Even if the hunger strike won’t be effective -- I know a hunger strike won’t shake the government, and it’s difficult to make them withdraw the decision by the National People’s Congress (NPC). But I’m feeling guilty for returning home empty handed from the Umbrella Movement. Not even a single outcome. This makes one feel rather powerless. But before being arrested again, I’m not planning to occupy indefinitely. When the voices for retreating are becoming louder, I can only use my body to shout at the government, calling out to my fellow warriors who once held umbrellas, facing our original goal that seems to have been forgotten. It’s not about arguing over police over, it’s not about conflicts between blue ribbons and yellow ribbons, but about political problems made by those in power behind the ribbons and batons. We should be back at the negotiation table, solving problems through politics.
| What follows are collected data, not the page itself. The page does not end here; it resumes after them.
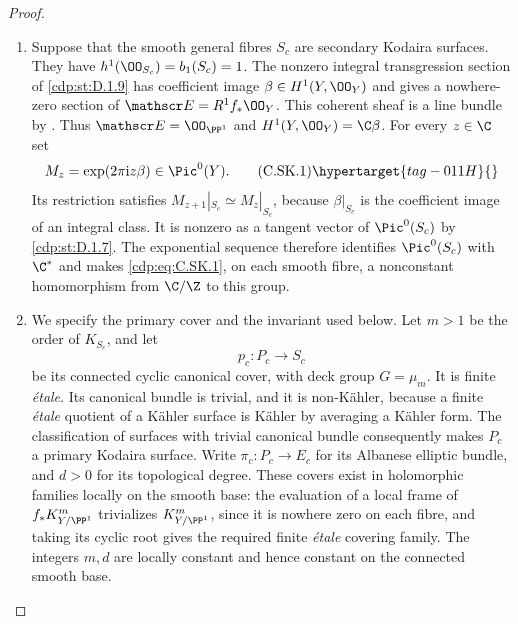 \begin{proof}

\begin{enumerate}[label={$\langle1\rangle$\arabic*.},leftmargin=*]
\item Suppose that the smooth general fibres $S_c$ are secondary
Kodaira surfaces. They have $h^1(\OO_{S_c})=b_1(S_c)=1$.
The nonzero integral transgression section of \ref{cdp:st:D.1.9} has
coefficient image $\beta\in H^1(Y,\OO_Y)$ and gives a
nowhere-zero section of $\mathscr E=R^1f_*\OO_Y$.
This coherent sheaf is a line bundle by . Thus
$\mathscr E=\OO_{\PP^1}$ and
$H^1(Y,\OO_Y)=\C\beta$. For every $z\in\C$ set
\[
 M_z=\exp(2\pi\mathrm i z\beta)\in\Pic^0(Y).
\tag{C.SK.1}\hypertarget{tag-011H}{}\label{cdp:eq:C.SK.1}
\]
Its restriction satisfies $M_{z+1}|_{S_c}\simeq M_z|_{S_c}$,
because $\beta|_{S_c}$ is the coefficient image of an
integral class. It is nonzero as a tangent vector of
$\Pic^0(S_c)$ by \ref{cdp:st:D.1.7}. The exponential sequence therefore
identifies $\Pic^0(S_c)$ with $\C^*$ and makes \eqref{cdp:eq:C.SK.1}, on
each smooth fibre, a nonconstant homomorphism from
$\C/\Z$ to this group.

\item We specify the primary cover and the invariant used below.
Let $m>1$ be the order of $K_{S_c}$, and let
\[
 p_c:P_c\longrightarrow S_c
\]
be its connected cyclic canonical cover, with deck group
$G=\mu_m$. It is finite \emph{\'etale}. Its canonical bundle
is trivial, and it is non-K\"ahler, because a finite
\emph{\'etale} quotient of a K\"ahler surface is K\"ahler
by averaging a K\"ahler form. The classification of
surfaces with trivial canonical bundle consequently makes
$P_c$ a primary Kodaira surface. Write
$\pi_c:P_c\to E_c$ for its Albanese elliptic bundle, and
$d>0$ for its topological degree. These covers exist in
holomorphic families locally on the smooth base: the
evaluation of a local frame of $f_*K_{Y/\PP^1}^{m}$
trivializes $K_{Y/\PP^1}^{m}$, since it is nowhere zero on
each fibre, and taking its cyclic root gives the required
finite \emph{\'etale} covering family. The integers $m,d$
are locally constant and hence constant on the connected
smooth base.


\end{enumerate}
\end{proof}
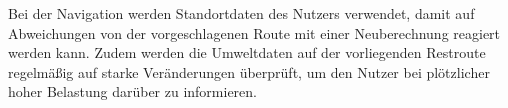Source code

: Bei der Navigation werden Standortdaten des Nutzers verwendet, damit auf Abweichungen von der vorgeschlagenen Route mit einer Neuberechnung reagiert werden kann. Zudem werden die Umweltdaten auf der vorliegenden Restroute regelmäßig auf starke Veränderungen überprüft, um den Nutzer bei plötzlicher hoher Belastung darüber zu informieren.
%
%
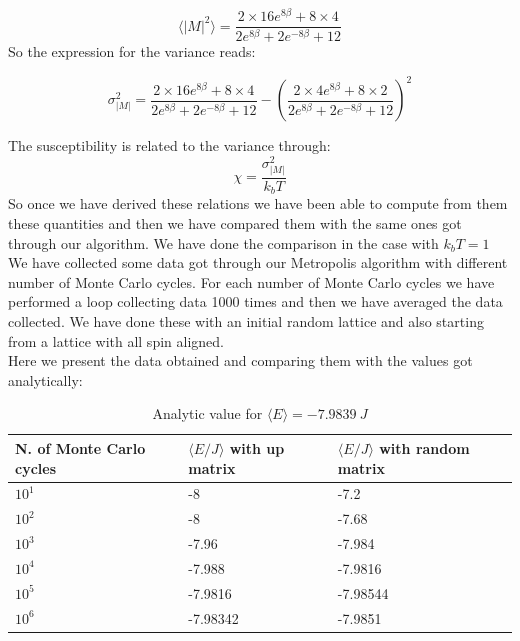 \documentclass[10pt,a4paper,titlepage]{article}
\begin{document}
\begin{equation}
\langle|M|^2\rangle=\frac{2 \times 16 e ^{8 \beta}+ 8 \times 4}{2 e^{ 8 \beta }+2e^{- 8 \beta }+12}
\end{equation}
So the expression for the variance reads: \begin{center}
\begin{equation}\sigma^2_{|M|}=\frac{2 \times 16 e ^{8 \beta}+ 8 \times 4}{2 e^{ 8 \beta }+2e^{- 8 \beta }+12}-\left(\frac{2 \times 4 e^{8 \beta}+8 \times 2}{2 e^{ 8 \beta }+2e^{- 8 \beta }+12}\right)^2
\end{equation}
\end{center}
The susceptibility is related to the variance through: $$\chi=\frac{\sigma^2_{|M|}}{k_b T}$$
So once we have derived these relations we have been able to compute from them these quantities and then we have compared them with the same ones got through our algorithm. We have done the comparison in the case with $k_b T=1$
\\
We have collected some data got through our Metropolis algorithm with different number of Monte Carlo cycles. 
For each number of Monte Carlo cycles we have performed a loop collecting data 1000 times and then we have averaged the data collected. We have done these with an initial random lattice and also starting from a lattice with all spin aligned. 
\\
Here we present the data obtained and comparing them with the values got analytically:
\\
\begin{minipage}[b]{0.5\textwidth}\centering
\begin{table}[H]
\caption{{\footnotesize Analytic value for  $\langle E \rangle = -7.9839 ~ J$}}
\begin{center}

\begin{tabular}[t]{|p{2.3cm}|p{2.3cm}|p{2.3cm}|}
\hline
N. of Monte Carlo cycles & $\langle E/J \rangle$   with up matrix & $\langle  E/J \rangle $   with random matrix \\\hline
$10^{1}$ & -8 &-7.2\\\hline
$10^{2}$& -8 &-7.68\\\hline
$10^{3}$ &  -7.96 &-7.984\\\hline
$10^{4}$ & -7.988 &-7.9816\\\hline
$10^{5}$& -7.9816 &-7.98544\\\hline
$10^{6}$& -7.98342 &-7.9851\\\hline

\end{tabular}
\end{center}
\end{table}
\end{minipage}
\end{document}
A dialogue between officials and civilians over “restarting political reforms immediately” -- this is not a hefty demand. This demand has no direct connection with the decision (by the NPC) on August 31. It’s not violating the Basic Law. The Hong Kong government received the NPC decision and ignored people’s demands such as “abolishing the Selection Committee (to elect the Chief Executive)” and “nomination by citizens”. We only want the government to restart political reforms, which is within its power to process demands, making officials face issues in Hong Kong. We want the government to overturn all the past consultations, decisions and procedures and start all over again. In so doing, the Umbrella Movement can find a turning point and some hope.

Asking for dialogue is a very humble demand. The purpose of the hunger strike is to try every means to bring some outcome with all others in this movement. I only hope mother can understand my decision. Do you still remember that you didn’t criticize or question me after I called you about the hunger strike decision?  You just said plainly: “I understand. I wait for you, Joshua, to come home for my birthday meal.” After that, I was overwhelmed by a sense of guilt all of a sudden. At that moment, I said many sorries. I knew you asked me to spend less time online and more time to rest. But I still want to publicly thank you and father for your tolerance and support. There’s one sentence that I find it hard to say, thoughI’m a rational, straight forward quick mouth, I’m not used to saying such a thing. But I want to say it to mum, whose birthday was the day before yesterday, mum: I love you. 

The day when C.Y. Leung is willing to have a dialogue with students will be the day to make up for this birthday meal. I will remember what you said: rest and pray during the hunger strike. And finally, please allow me to say this: I am very grateful for and proud of my parents.

Joshua Wong

On the 23rd hour of the hunger strike

December 2, 2014

Translation by Rose Tang. 轉載英文翻譯請注明譯者為Rose Tang. Twitter推特@rosetangy Facebook 臉書:










Tuesday, December 2, 2014

Declaration of a Hunger Strike 學民思潮絕食宣言

English translation of Scholarism's Declaration of a Hunger Strike  學民思潮絕食宣言英文翻譯(原文在後)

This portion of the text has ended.